Your answer must be the lines from the top of the listing below through the line that holds "realizada pelo IBGE", retyped exactly, with no pictures.

==================================================

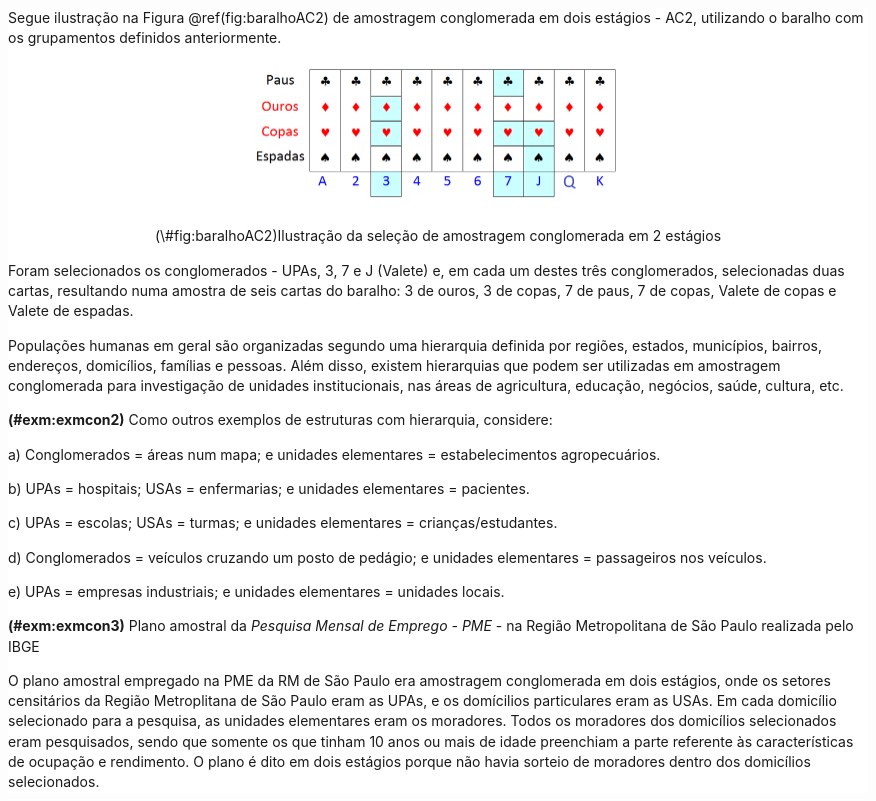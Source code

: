 Segue ilustração na Figura \@ref(fig:baralhoAC2) de amostragem conglomerada em dois estágios - AC2, utilizando o baralho com os grupamentos definidos anteriormente.  

<center>
<div class="figure">
<img src="Figuras/baralhoAC2.png" alt="Ilustração da seleção de amostragem conglomerada em 2 estágios " width="373" />
<p class="caption">(\#fig:baralhoAC2)Ilustração da seleção de amostragem conglomerada em 2 estágios </p>
</div>
</center>

Foram selecionados os conglomerados - UPAs, 3, 7 e J (Valete) e, em cada um destes três conglomerados, selecionadas duas cartas, resultando numa amostra de seis cartas do baralho: 3 de ouros, 3 de copas, 7 de paus, 7 de copas, Valete de copas e Valete de espadas. 

Populações humanas em geral são organizadas segundo uma hierarquia definida por regiões, estados, municípios, bairros, endereços, domicílios, famílias e pessoas. Além disso, existem hierarquias que podem ser utilizadas em amostragem conglomerada para investigação de unidades institucionais, nas áreas de agricultura, educação, negócios, saúde, cultura, etc.

**(#exm:exmcon2)** Como outros exemplos de estruturas com hierarquia, considere:

a) Conglomerados = áreas num mapa; e unidades elementares = estabelecimentos agropecuários.

b) UPAs = hospitais; USAs = enfermarias; e unidades elementares = pacientes.

c) UPAs = escolas; USAs = turmas; e unidades elementares = crianças/estudantes.

d) Conglomerados = veículos cruzando um posto de pedágio; e unidades elementares = passageiros nos veículos.

e) UPAs = empresas industriais; e unidades elementares = unidades locais. 

**(#exm:exmcon3)** Plano amostral da *Pesquisa Mensal de Emprego - PME* - na Região Metropolitana de São Paulo realizada pelo IBGE

O plano amostral empregado na PME da RM de São Paulo era amostragem conglomerada em dois estágios, onde os setores censitários da Região Metroplitana de São Paulo eram as UPAs, e os domícilios particulares eram as USAs. Em cada domicílio selecionado para a pesquisa, as unidades elementares eram os moradores. Todos os moradores dos domicílios selecionados eram pesquisados, sendo que somente os que tinham 10 anos ou mais de idade preenchiam a parte referente às características de ocupação e rendimento. O plano é dito em dois estágios porque não havia sorteio de moradores dentro dos domicílios selecionados.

==================================================

§ Worked solution:
Source code

: Segue ilustração na Figura \@ref(fig:baralhoAC2) de amostragem conglomerada em dois estágios - AC2, utilizando o baralho com os grupamentos definidos anteriormente.  

<center>
<div class="figure">
<img src="Figuras/baralhoAC2.png" alt="Ilustração da seleção de amostragem conglomerada em 2 estágios " width="373" />
<p class="caption">(\#fig:baralhoAC2)Ilustração da seleção de amostragem conglomerada em 2 estágios </p>
</div>
</center>

Foram selecionados os conglomerados - UPAs, 3, 7 e J (Valete) e, em cada um destes três conglomerados, selecionadas duas cartas, resultando numa amostra de seis cartas do baralho: 3 de ouros, 3 de copas, 7 de paus, 7 de copas, Valete de copas e Valete de espadas. 

Populações humanas em geral são organizadas segundo uma hierarquia definida por regiões, estados, municípios, bairros, endereços, domicílios, famílias e pessoas. Além disso, existem hierarquias que podem ser utilizadas em amostragem conglomerada para investigação de unidades institucionais, nas áreas de agricultura, educação, negócios, saúde, cultura, etc.

**(#exm:exmcon2)** Como outros exemplos de estruturas com hierarquia, considere:

a) Conglomerados = áreas num mapa; e unidades elementares = estabelecimentos agropecuários.

b) UPAs = hospitais; USAs = enfermarias; e unidades elementares = pacientes.

c) UPAs = escolas; USAs = turmas; e unidades elementares = crianças/estudantes.

d) Conglomerados = veículos cruzando um posto de pedágio; e unidades elementares = passageiros nos veículos.

e) UPAs = empresas industriais; e unidades elementares = unidades locais. 

**(#exm:exmcon3)** Plano amostral da *Pesquisa Mensal de Emprego - PME* - na Região Metropolitana de São Paulo realizada pelo IBGE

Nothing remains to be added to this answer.